Tuberculosis (TB) has plagued the human race for centuries. Despite being largely a curable disease, over 3500 people die from the disease each day. Mycobacterium tuberculosis, that causes TB, is particularly resilient. This is due, in part, to its lipid-rich cell wall, containing mycolic acids (MAs) as a major component. MAs are long fatty acids with functional groups of precise stereochemistry. The MA composition in the cell wall has been shown to affect
properties such as cell wall permeability and virulence. The functional group
stereochemistry is key in the interaction with different components of the host immune system. It has been shown that MA structure determines its conformational preference. In this work, a selection of diverse computational methods is employed to study different aspects of MA conformation.
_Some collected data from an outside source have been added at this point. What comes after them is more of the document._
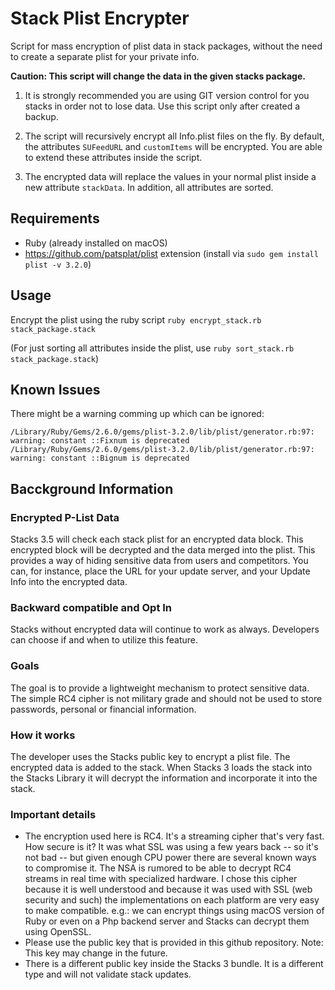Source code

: # Stack Plist Encrypter

Script for mass encryption of plist data in stack packages, without the need to create a separate plist for your private info.

**Caution: This script will change the data in the given stacks package.**

1. It is strongly recommended you are using GIT version control for you stacks in order not to lose data. Use this script only after created a backup.

2. The script will recursively encrypt all Info.plist files on the fly. By default, the attributes `SUFeedURL` and `customItems` will be encrypted. You are able to extend these attributes inside the script.

3. The encrypted data will replace the values in your normal plist inside a new attribute `stackData`. In addition, all attributes are sorted.

## Requirements

- Ruby (already installed on macOS)
- https://github.com/patsplat/plist extension (install via `sudo gem install plist -v 3.2.0`)

## Usage

Encrypt the plist using the ruby script `ruby encrypt_stack.rb stack_package.stack`

(For just sorting all attributes inside the plist, use `ruby sort_stack.rb stack_package.stack`)

## Known Issues

There might be a warning comming up which can be ignored:

`/Library/Ruby/Gems/2.6.0/gems/plist-3.2.0/lib/plist/generator.rb:97: warning: constant ::Fixnum is deprecated`
`/Library/Ruby/Gems/2.6.0/gems/plist-3.2.0/lib/plist/generator.rb:97: warning: constant ::Bignum is deprecated`

## Bacckground Information

### Encrypted P-List Data

Stacks 3.5 will check each stack plist for an encrypted data block.  This encrypted block will be decrypted and the data merged into the plist. This provides a way of hiding sensitive data from users and competitors.  You can, for instance, place the URL for your update server, and your Update Info into the encrypted data.

### Backward compatible and Opt In

Stacks without encrypted data will continue to work as always. Developers can choose if and when to utilize this feature.

### Goals

The goal is to provide a lightweight mechanism to protect sensitive data. The simple RC4 cipher is not military grade and should not be used to store passwords, personal or financial information.

### How it works

The developer uses the Stacks public key to encrypt a plist file. The encrypted data is added to the stack. When Stacks 3 loads the stack into the Stacks Library it will decrypt the information and incorporate it into the stack.

### Important details

 - The encryption used here is RC4. It's a streaming cipher that's very fast. How secure is it? It was what SSL was using a few years back -- so it's not bad -- but given enough CPU power there are several known ways to compromise it. The NSA is rumored to
 be able to decrypt RC4 streams in real time with specialized hardware. I chose this cipher because it is well understood and because it was used with SSL (web security and such) the implementations on each platform are very easy to make compatible. e.g.: we can encrypt things using macOS version of Ruby or even on a Php backend server and Stacks can decrypt them using OpenSSL.
 - Please use the public key that is provided in this github repository. Note: This key may change in the future.
 - There is a different public key inside the Stacks 3 bundle. It is a different type and will not validate stack updates.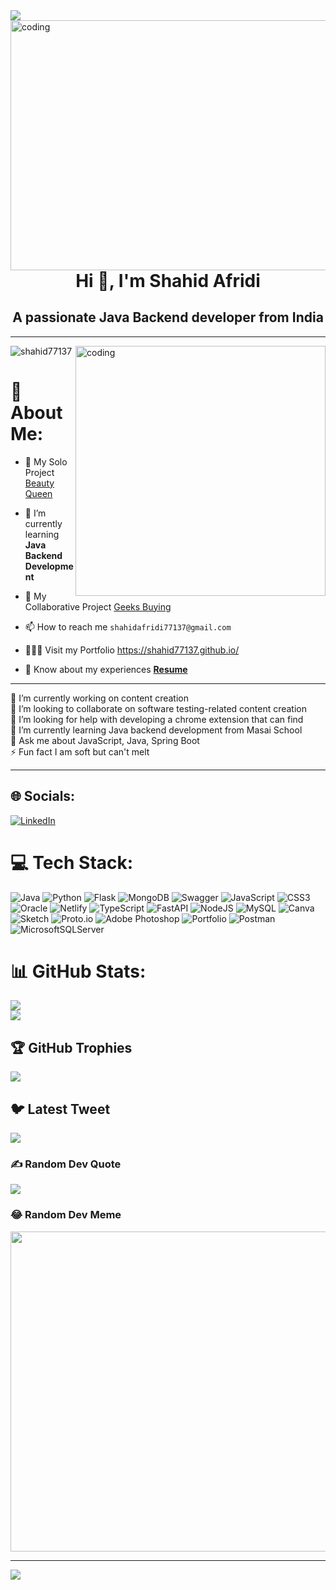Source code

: <!-- ![photo png](https://user-images.githubusercontent.com/112764589/216500030-e5d64462-183c-46b9-b34f-0b33929c045a.jpg) -->

<img src="https://readme-typing-svg.herokuapp.com?font=Fira+Code&pause=1000&color=54A6FF&center=true&vCenter=true&multiline=true&width=710&height=70&lines=Welcome+to+my+GitHub+Profile;I+am+a+passionate+full-stack+software+engineer+from+India">

<img align="right" alt="coding" width="1100" Height="400" src="https://www.freecodecamp.org/news/content/images/2022/11/hire-full-stack-developers1546507474317-1.gif">


<h1 align="center">Hi 👋, I'm Shahid Afridi</h1>
<h2 align="center">A passionate Java Backend developer from India</h2>

--------

<img align="right" alt="coding" width="400" src="https://miro.medium.com/max/1360/0*7Q3yvSIv_t0ioJ-Z.gif">


<p align="left"> <img src="https://komarev.com/ghpvc/?username=shahid77137&label=Profile%20views&color=0e75b6&style=flat" alt="shahid77137" /> </p>



# 💫 About Me:

- 🔭 My Solo Project [Beauty Queen](https://admirable-panda-d420f4.netlify.app/)

- 🌱 I’m currently learning **Java Backend Development**

- 👯 My Collaborative Project [Geeks Buying](https://effulgent-syrniki-67b038.netlify.app/newarrival)

- 📫 How to reach me `shahidafridi77137@gmail.com`

<!-- - 📝 I regularly Solve Problem on **[HackerRank](https://www.hackerrank.com/siddiquibabuddi1)** -->

- 👨🏻‍🎓 Visit my Portfolio https://shahid77137.github.io/

- 📄 Know about my experiences **[Resume](https://drive.google.com/file/d/1qHGUfyzCZpWwPCLKIIJxZzLu07ItXL84/view?usp=share_link)**


-----------

🔭 I’m currently working on content creation<br>👯 I’m looking to collaborate on software testing-related content creation<br>🤝 I’m looking for help with developing a chrome extension that can find<br>🌱 I’m currently learning Java backend development from Masai School<br>💬 Ask me about JavaScript, Java, Spring Boot<br>⚡ Fun fact I am soft but can't melt 

-----------

## 🌐 Socials:
[![LinkedIn](https://img.shields.io/badge/LinkedIn-%230077B5.svg?logo=linkedin&logoColor=white)](https://www.linkedin.com/in/shahid-afridi-40ab93241) 
# 💻 Tech Stack:
![Java](https://img.shields.io/badge/java-%23ED8B00.svg?style=plastic&logo=java&logoColor=white) ![Python](https://img.shields.io/badge/Python-%233776AB.svg?style=plastic&logo=python&logoColor=white) ![Flask](https://img.shields.io/badge/Flask-%23000.svg?style=plastic&logo=flask&logoColor=white) ![MongoDB](https://img.shields.io/badge/MongoDB-%2347A248.svg?style=plastic&logo=mongodb&logoColor=white) ![Swagger](https://img.shields.io/badge/Swagger-%2385EA2D.svg?style=plastic&logo=swagger&logoColor=black) ![JavaScript](https://img.shields.io/badge/javascript-%23323330.svg?style=plastic&logo=javascript&logoColor=%23F7DF1E) ![CSS3](https://img.shields.io/badge/css3-%231572B6.svg?style=plastic&logo=css3&logoColor=white) ![Oracle](https://img.shields.io/badge/Oracle-F80000?style=plastic&logo=oracle&logoColor=white) ![Netlify](https://img.shields.io/badge/netlify-%23000000.svg?style=plastic&logo=netlify&logoColor=#00C7B7) ![TypeScript](https://img.shields.io/badge/typescript-%23007ACC.svg?style=plastic&logo=typescript&logoColor=white) ![FastAPI](https://img.shields.io/badge/FastAPI-005571?style=plastic&logo=fastapi) ![NodeJS](https://img.shields.io/badge/node.js-6DA55F?style=plastic&logo=node.js&logoColor=white) ![MySQL](https://img.shields.io/badge/mysql-%2300f.svg?style=plastic&logo=mysql&logoColor=white) ![Canva](https://img.shields.io/badge/Canva-%2300C4CC.svg?style=plastic&logo=Canva&logoColor=white) ![Sketch](https://img.shields.io/badge/Sketch-FFB387?style=plastic&logo=sketch&logoColor=black) ![Proto.io](https://img.shields.io/badge/Proto.io-161637?style=plastic&logo=proto.io&logoColor=00e5ff) ![Adobe Photoshop](https://img.shields.io/badge/adobephotoshop-%2331A8FF.svg?style=plastic&logo=adobephotoshop&logoColor=white) ![Portfolio](https://img.shields.io/badge/Portfolio-%23000000.svg?style=plastic&logo=firefox&logoColor=#FF7139) ![Postman](https://img.shields.io/badge/Postman-FF6C37?style=plastic&logo=postman&logoColor=white) ![MicrosoftSQLServer](https://img.shields.io/badge/Microsoft%20SQL%20Sever-CC2927?style=plastic&logo=microsoft%20sql%20server&logoColor=white)
# 📊 GitHub Stats:
![](https://github-readme-stats.vercel.app/api?username=Shahid77137&theme=radical&hide_border=false&include_all_commits=true&count_private=false)<br/>
![](https://github-readme-stats.vercel.app/api/top-langs/?username=Shahid77137&theme=radical&hide_border=false&include_all_commits=true&count_private=false&layout=compact)

## 🏆 GitHub Trophies
![](https://github-profile-trophy.vercel.app/?username=Shahid77137&theme=radical&no-frame=false&no-bg=false&margin-w=4)

## 🐦 Latest Tweet
[![](https://gtce.itsvg.in/api?username=Shahid77137)](https://github.com/VishwaGauravIn/github-twitter-card-embed)

### ✍️ Random Dev Quote
![](https://quotes-github-readme.vercel.app/api?type=vetical&theme=dark)

### 😂 Random Dev Meme
<img src="https://random-memer.herokuapp.com/" width="512px"/>

---
[![](https://visitcount.itsvg.in/api?id=Shahid77137&icon=6&color=7)](https://visitcount.itsvg.in)

<!-- Proudly created with GPRM ( https://gprm.itsvg.in ) -->
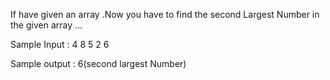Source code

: If have given an array .Now you have to find the second Largest Number in the given array ...

Sample Input : 
4 8 5 2 6 

Sample output : 6(second largest Number)

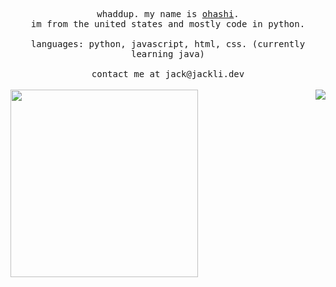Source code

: <p align="center">
  <samp>whaddup. my name is <a href="https://github.com/ohashizu">ohashi</a>.
    <br> 
    im from the united states and mostly code in python.
    <br>
    <br>
    languages: python, javascript, html, css. (currently learning java)
    <br>
    <br>
    contact me at jack@jackli.dev
  </samp>
  <br>
  <br>
  <img src="https://github.com/ohashizu/ohashizu/blob/main/picture.jpg" align="left" width="auto" height="300"/>
  <a href="https://discordbotlist.com/bots/mangaupdates">
    <img src="https://lanyard.cnrad.dev/api/326498384758308875?idleMessage=Doing%20Nothing%20:)" align="right" />
  </a>
</p>


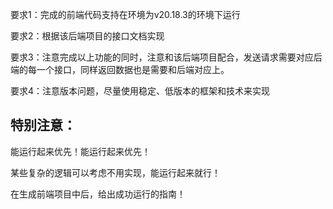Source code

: 要求1：完成的前端代码支持在环境为v20.18.3的环境下运行


要求2：根据该后端项目的接口文档实现


要求3：注意完成以上功能的同时，注意和该后端项目配合，发送请求需要对应后端的每一个接口，同样返回数据也是需要和后端对应上。


要求4：注意版本问题，尽量使用稳定、低版本的框架和技术来实现

## 特别注意：

能运行起来优先！能运行起来优先！

某些复杂的逻辑可以考虑不用实现，能运行起来就行！

在生成前端项目中后，给出成功运行的指南！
The precise stereochemical effects of the cyclopropane functional groups in model compounds with short alkyl chains were investigated, through quantum chemistry. Whole MAs were simulated using molecular dynamics in the gas phase and in polar and nonpolar solvents, in order to investigate folding patterns of MAs as a function of their structure together with the external environment. Lastly, a coarse grained (CG) model of an Alpha-MA was produced and used to simulate a MA monolayer. The monolayer is a good representation of the cell wall packing of MAs and could be correlated with existing monolayer experimental data. Together, the results presented here confirm the functional groups as folding points in MAs. Larger systems that are closer to the natural MA
environment are essential as they can be compared with experimental data and will be useful as a tool in combating TB. However, the integrity of the larger CG system relies on the flow of information from the smaller, more accurate computational methods through to the CG model, and hence these approaches should be continued in parallel in future work.